Bla Bla Land
Malick aime les extrêmes : il tournait trop peu, et voilà qu’il tourne trop
SONG TO SONG ★★ États-Unis, 2017, 129 min. Drame sentimental de Terrence Malick. Avec Rooney Mara, Ryan Gosling, Michael Fassbender, Natalie Portman.
Imaginez Charles Binamé à l’époque où il observait la bohème montréalaise (Eldorado, Le coeur au poing), mais pourvu d’un arsenal cinématographique imposant et en totale immersion avec les foules en délire du festival Osheaga. Vous avez là une idée, fragmentaire, des ambitions de Terrence Malick dans Song to Song, ce cinéaste qui tournait trop peu, et qui nous démontre de façon cruelle, pour lui comme pour nous, qu’il tourne maintenant trop, beaucoup trop.
Le malaise était déjà perceptible devant les films qui ont suivi l’énigmatique The Tree of Life, et qu’il nous a offerts en rafale (To the Wonder, Knight of Cups), comme s’il voulait rattraper les décennies perdues (20 ans séparent Days of Heaven et The Thin Red Line). Est-ce que ce zèle lui réussit? Rien n’est moins sûr, même si certaines caractéristiques de sa démarche s’étalent avec la même démesure, qu’il s’agisse des caverneuses voix hors champ et de l’omniprésent objectif grand-angle.
Ces postures s’assimilent ici à une version bavarde et existentielle de La La Land, impression rehaussée par la présence de Ryan Gosling, qui, bien avant le film de Damien Chazelle (le tournage de Song to Song a démarré en 2012), joue au musicien rêvant de gloire et de fortune. Or, il constitue un personnage périphérique, car Malick s’intéresse surtout, voire exclusivement à ses deux héroïnes, particulièrement celle incarnée par Rooney Mara, aspirant elle aussi à la gloire musicale — faut voir comment elle tient une guitare pour comprendre que nous sommes ici dans de pures conventions narratives. Faye, cette ingénue des festivals, s’acoquine d’abord avec un producteur riche et ambitieux (Michael Fassbender), pour s’amouracher aussi de Gosling, qui, découvrant son statut de cocu, se jette dans les bras de Cate Blanchett, qui passait par là. Faut dire que le producteur en pinçait aussi pour une jolie serveuse (Natalie Portman, comme en audition pour Jackie), tandis que Faye craquera plus tard pour une séduisante Parisienne.

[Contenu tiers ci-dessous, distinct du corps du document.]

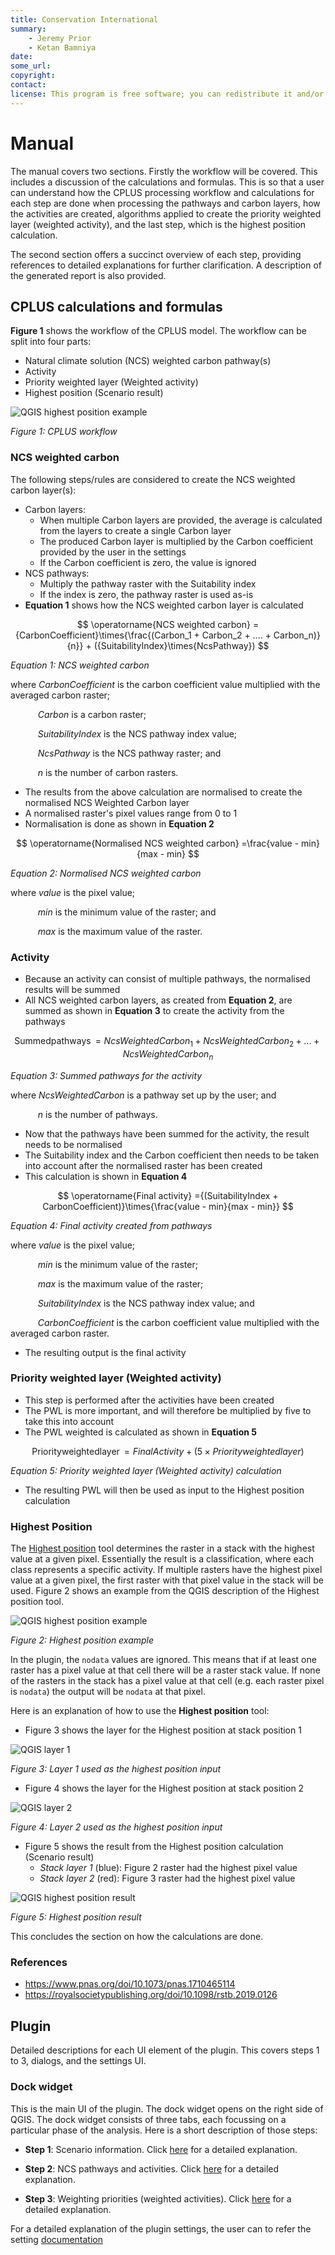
 ```yaml
---
title: Conservation International
summary:
    - Jeremy Prior
    - Ketan Bamniya
date:
some_url:
copyright:
contact:
license: This program is free software; you can redistribute it and/or modify it under the terms of the GNU Affero General Public License as published by the Free Software Foundation; either version 3 of the License, or (at your option) any later version.
---
```


# Manual

The manual covers two sections. Firstly the workflow will be covered. This includes a discussion of the calculations
and formulas. This is so that a user can understand how the CPLUS processing workflow and calculations for each step are
done when processing the pathways and carbon layers, how the activities are created, algorithms applied to
create the priority weighted layer (weighted activity), and the last step, which is the highest position calculation.

The second section offers a succinct overview of each step, providing references to detailed explanations for further clarification. A description of the generated report is also provided.

## CPLUS calculations and formulas

**Figure 1** shows the workflow of the CPLUS model. The workflow can be split into four parts:

- Natural climate solution (NCS) weighted carbon pathway(s)
- Activity
- Priority weighted layer (Weighted activity)
- Highest position (Scenario result)

![QGIS highest position example](img/cplus-workflow.png)

*Figure 1: CPLUS workflow*

### NCS weighted carbon

The following steps/rules are considered to create the NCS weighted carbon layer(s):

- Carbon layers:
    - When multiple Carbon layers are provided, the average is calculated from the layers to create a single Carbon layer
    - The produced Carbon layer is multiplied by the Carbon coefficient provided by the user in the settings
    - If the Carbon coefficient is zero, the value is ignored
- NCS pathways:
    - Multiply the pathway raster with the Suitability index
    - If the index is zero, the pathway raster is used as-is
- **Equation 1** shows how the NCS weighted carbon layer is calculated

$$
\operatorname{NCS weighted carbon} ={CarbonCoefficient}\times{\frac{(Carbon_1 + Carbon_2 + .... + Carbon_n)}{n}} + ({SuitabilityIndex}\times{NcsPathway})
$$

*Equation 1: NCS weighted carbon* 

where *CarbonCoefficient* is the carbon coefficient value multiplied with the averaged carbon raster;

&emsp;&emsp;&nbsp;&nbsp;&nbsp; *Carbon* is a carbon raster;

&emsp;&emsp;&nbsp;&nbsp;&nbsp; *SuitabilityIndex* is the NCS pathway index value;

&emsp;&emsp;&nbsp;&nbsp;&nbsp; *NcsPathway* is the NCS pathway raster; and

&emsp;&emsp;&nbsp;&nbsp;&nbsp; *n* is the number of carbon rasters.

- The results from the above calculation are normalised to create the normalised NCS Weighted Carbon layer
- A normalised raster's pixel values range from 0 to 1
- Normalisation is done as shown in **Equation 2**

$$
\operatorname{Normalised NCS weighted carbon} =\frac{value - min}{max - min}
$$

*Equation 2: Normalised NCS weighted carbon*

where *value* is the pixel value;

&emsp;&emsp;&nbsp;&nbsp;&nbsp; *min* is the minimum value of the raster; and

&emsp;&emsp;&nbsp;&nbsp;&nbsp; *max* is the maximum value of the raster.

### Activity

- Because an activity can consist of multiple pathways, the normalised results will be summed
- All NCS weighted carbon layers, as created from **Equation 2**, are summed as shown in **Equation 3** to
create the activity from the pathways

$$
\operatorname{Summed pathways} = NcsWeightedCarbon_1 + NcsWeightedCarbon_2 + ... + NcsWeightedCarbon_n
$$

*Equation 3: Summed pathways for the activity*

where *NcsWeightedCarbon* is a pathway set up by the user; and

&emsp;&emsp;&nbsp;&nbsp;&nbsp; *n* is the number of pathways.

- Now that the pathways have been summed for the activity, the result needs to be normalised
- The Suitability index and the Carbon coefficient then needs to be taken into account after the normalised raster has been created
- This calculation is shown in **Equation 4**

$$
\operatorname{Final activity} ={(SuitabilityIndex + CarbonCoefficient)}\times{\frac{value - min}{max - min}}
$$

*Equation 4: Final activity created from pathways*

where *value* is the pixel value;

&emsp;&emsp;&nbsp;&nbsp;&nbsp; *min* is the minimum value of the raster;

&emsp;&emsp;&nbsp;&nbsp;&nbsp; *max* is the maximum value of the raster;

&emsp;&emsp;&nbsp;&nbsp;&nbsp; *SuitabilityIndex* is the NCS pathway index value; and

&emsp;&emsp;&nbsp;&nbsp;&nbsp; *CarbonCoefficient* is the carbon coefficient value multiplied with the averaged carbon raster.

- The resulting output is the final activity

### Priority weighted layer (Weighted activity)

- This step is performed after the activities have been created
- The PWL is more important, and will therefore be multiplied by five to take this into account
- The PWL weighted is calculated as shown in **Equation 5**

$$
\operatorname{Priority weighted layer} ={FinalActivity} + ({5}\times{Priority weighted layer})
$$

*Equation 5: Priority weighted layer (Weighted activity) calculation*

- The resulting PWL will then be used as input to the Highest position calculation

### Highest Position

The <a href="https://docs.qgis.org/3.28/en/docs/user_manual/processing_algs/qgis/rasteranalysis.html#qgishighestpositioninrasterstack">Highest position</a>
tool determines the raster in a stack with the highest value at a given pixel. Essentially the result
is a classification, where each class represents a specific activity. If multiple rasters have the highest
pixel value at a given pixel, the first raster with that pixel value in the stack will be used.
Figure 2 shows an example from the QGIS description of the Highest position tool.

![QGIS highest position example](img/qgis-highest-position-example.png)

*Figure 2: Highest position example*

In the plugin, the `nodata` values are ignored. This means that if at least one raster has a pixel value
at that cell there will be a raster stack value. If none of the rasters in the stack has a pixel value
at that cell (e.g. each raster pixel is `nodata`) the output will be `nodata` at that pixel.

Here is an explanation of how to use the **Highest position** tool:

- Figure 3 shows the layer for the Highest position at stack position 1

![QGIS layer 1](img/qgis-hp-stack-layer-1.png)

*Figure 3: Layer 1 used as the highest position input*

- Figure 4 shows the layer for the Highest position at stack position 2

![QGIS layer 2](img/qgis-hp-stack-layer-2.png)

*Figure 4: Layer 2 used as the highest position input*

- Figure 5 shows the result from the Highest position calculation (Scenario result)
    - *Stack layer 1* (blue): Figure 2 raster had the highest pixel value
    - *Stack layer 2* (red): Figure 3 raster had the highest pixel value

![QGIS highest position result](img/qgis-hp-result.png)

*Figure 5: Highest position result*

This concludes the section on how the calculations are done.

### References

- https://www.pnas.org/doi/10.1073/pnas.1710465114
- https://royalsocietypublishing.org/doi/10.1098/rstb.2019.0126

## Plugin

Detailed descriptions for each UI element of the plugin. This covers steps 1 to 3, dialogs,
and the settings UI.

### Dock widget

This is the main UI of the plugin. The dock widget opens on the right side of QGIS.
The dock widget consists of three tabs, each focussing on a particular phase of the analysis.
Here is a short description of those steps:

- **Step 1**: Scenario information. Click [here](step-1.md) for a detailed explanation.

- **Step 2**: NCS pathways and activities. Click [here](step-2.md) for a detailed explanation.

- **Step 3**: Weighting priorities (weighted activities). Click [here](step-3.md) for a detailed explanation.

For a detailed explanation of the plugin settings, the user can to refer the setting [documentation](settings.md)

Vous vous croyez sans boussole dans ces méandres de désirs et de passions? Terrence Malick ne cherche jamais à clarifier les choses, misant sur un montage fluide se moquant de l’espace-temps, d’une cohérence constamment et volontairement mise à mal. De ce magma émergent des personnages d’une beauté plastique irréprochable, évoluant dans des intérieurs à faire baver d’envie les amoureux de la rénovation. Et que dire de la manière dont il capte la ville d’Austin au Texas, lui donnant des airs résolument californiens, et un aspect de fête perpétuelle, repaire de hipsters chics traversé aussi par quelques débris (dont Val Kilmer en rocker déchu, parlez-moi d’une performance autoréférentielle).
Dans ce film célébrant la liberté sexuelle alors que la nudité y est pratiquement taboue, où les rares instants de vie sont offerts par ceux en marge de ce manège, comme la chanteuse Patti Smith, la vacuité finit toujours par triompher. Pendant l’une des nombreuses scènes de ménage métaphysiques, Faye se fait cette réflexion: « Sometimes the truth is not the right thing to say.» En ce qui concerne l’épuisement artistique de Terrence Malick, cette vérité devrait lui être chuchotée à l’oreille. Ou en voix hors champ.